Phosphatases SitA and Ppg1 are involved in growth, conidiation and aflatoxin biosynthesis in A. flavus.
(A) The colony morphology of A. flavus WT, single knockout and double knockout strains of SitA and Ppg1 cultured on PDA medium amended with 100 ng/mL rapamycin at 37℃ for 5 days.
(B) colony morphology of A. flavus WT, single knockout strain and double knockout strain of SitA and Ppg1 cultured on WKM medium at 37℃ for 7 days.
(C) TLC detection of WT, single knockout and double knockout strains of SitA and Ppg1 cultured in YES liquid medium at 29℃ for 6 days.

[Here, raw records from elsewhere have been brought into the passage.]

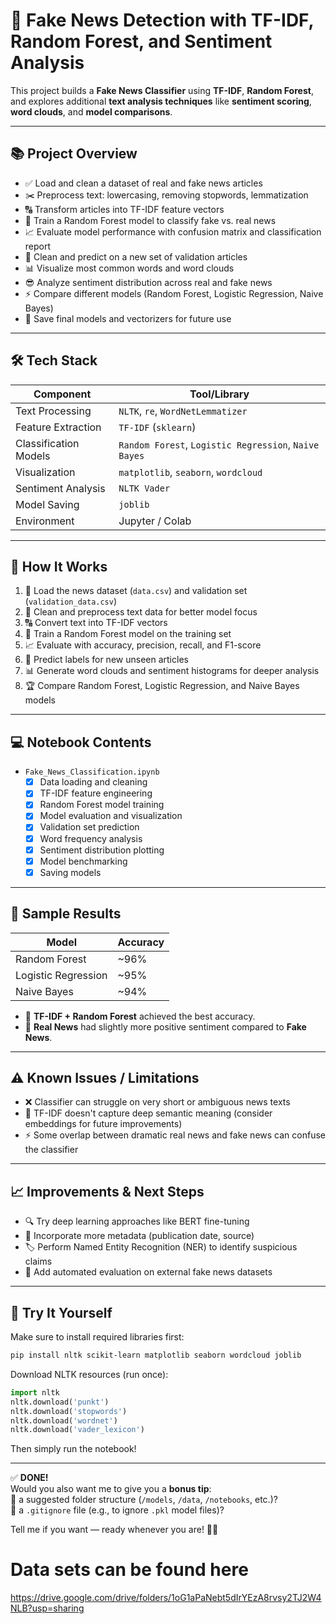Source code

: # 🚀 Fake News Detection with TF-IDF, Random Forest, and Sentiment Analysis

This project builds a **Fake News Classifier** using **TF-IDF**, **Random Forest**, and explores additional **text analysis techniques** like **sentiment scoring**, **word clouds**, and **model comparisons**.

---

## 📚 Project Overview

- ✅ Load and clean a dataset of real and fake news articles
- ✂️ Preprocess text: lowercasing, removing stopwords, lemmatization
- 🔠 Transform articles into TF-IDF feature vectors
- 🌳 Train a Random Forest model to classify fake vs. real news
- 📈 Evaluate model performance with confusion matrix and classification report
- 📝 Clean and predict on a new set of validation articles
- 📊 Visualize most common words and word clouds
- 😎 Analyze sentiment distribution across real and fake news
- ⚡ Compare different models (Random Forest, Logistic Regression, Naive Bayes)
- 💾 Save final models and vectorizers for future use

---

## 🛠️ Tech Stack

| Component               | Tool/Library                    |
|--------------------------|---------------------------------|
| Text Processing          | `NLTK`, `re`, `WordNetLemmatizer` |
| Feature Extraction       | `TF-IDF` (`sklearn`)             |
| Classification Models    | `Random Forest`, `Logistic Regression`, `Naive Bayes` |
| Visualization            | `matplotlib`, `seaborn`, `wordcloud` |
| Sentiment Analysis       | `NLTK Vader`                    |
| Model Saving             | `joblib`                        |
| Environment              | Jupyter / Colab                 |

---

## 🧪 How It Works

1. 📂 Load the news dataset (`data.csv`) and validation set (`validation_data.csv`)
2. 🧹 Clean and preprocess text data for better model focus
3. 🔠 Convert text into TF-IDF vectors
4. 🌳 Train a Random Forest model on the training set
5. 📈 Evaluate with accuracy, precision, recall, and F1-score
6. 🔮 Predict labels for new unseen articles
7. 📊 Generate word clouds and sentiment histograms for deeper analysis
8. 🏆 Compare Random Forest, Logistic Regression, and Naive Bayes models

---

## 💻 Notebook Contents

- `Fake_News_Classification.ipynb`
  - [x] Data loading and cleaning
  - [x] TF-IDF feature engineering
  - [x] Random Forest model training
  - [x] Model evaluation and visualization
  - [x] Validation set prediction
  - [x] Word frequency analysis
  - [x] Sentiment distribution plotting
  - [x] Model benchmarking
  - [x] Saving models

---

## 🧠 Sample Results

| Model                  | Accuracy  |
|-------------------------|-----------|
| Random Forest           | ~96%      |
| Logistic Regression     | ~95%      |
| Naive Bayes             | ~94%      |

- 🎯 **TF-IDF + Random Forest** achieved the best accuracy.
- 📰 **Real News** had slightly more positive sentiment compared to **Fake News**.

---

## ⚠️ Known Issues / Limitations

- ❌ Classifier can struggle on very short or ambiguous news texts
- 🔁 TF-IDF doesn't capture deep semantic meaning (consider embeddings for future improvements)
- ⚡ Some overlap between dramatic real news and fake news can confuse the classifier

---

## 📈 Improvements & Next Steps

- 🔍 Try deep learning approaches like BERT fine-tuning
- 🧠 Incorporate more metadata (publication date, source)
- 🏷️ Perform Named Entity Recognition (NER) to identify suspicious claims
- 🧪 Add automated evaluation on external fake news datasets

---

## 🚀 Try It Yourself

Make sure to install required libraries first:
```bash
pip install nltk scikit-learn matplotlib seaborn wordcloud joblib
```

Download NLTK resources (run once):
```python
import nltk
nltk.download('punkt')
nltk.download('stopwords')
nltk.download('wordnet')
nltk.download('vader_lexicon')
```

Then simply run the notebook!

---

✅ **DONE!**  
Would you also want me to give you a **bonus tip**:  
🔹 a suggested folder structure (`/models`, `/data`, `/notebooks`, etc.)?  
🔹 a `.gitignore` file (e.g., to ignore `.pkl` model files)?  

Tell me if you want — ready whenever you are! 🚀✨


# Data sets can be found here
https://drive.google.com/drive/folders/1oG1aPaNebt5dIrYEzA8rvsy2TJ2W4NLB?usp=sharing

(D) Comparison of conidial production among WT, single knockout and double knockout strains on PDA media.
(E) Sclerotia statistics of WT, single knockout and double knockout strains.
(F) Quantitative analysis of AFB1 of WT, single knockout and double knockout strains.
(G) Relative transcript levels of conidia synthesis genes in WT, single knockout and double knockout strains.
(H) Relative transcript levels of sclerotia synthesis genes in WT, single knockout and double knockout strains.
(I) Relative transcript levels of aflatoxin biosynthesis genes in WT, single knockout and double knockout strains.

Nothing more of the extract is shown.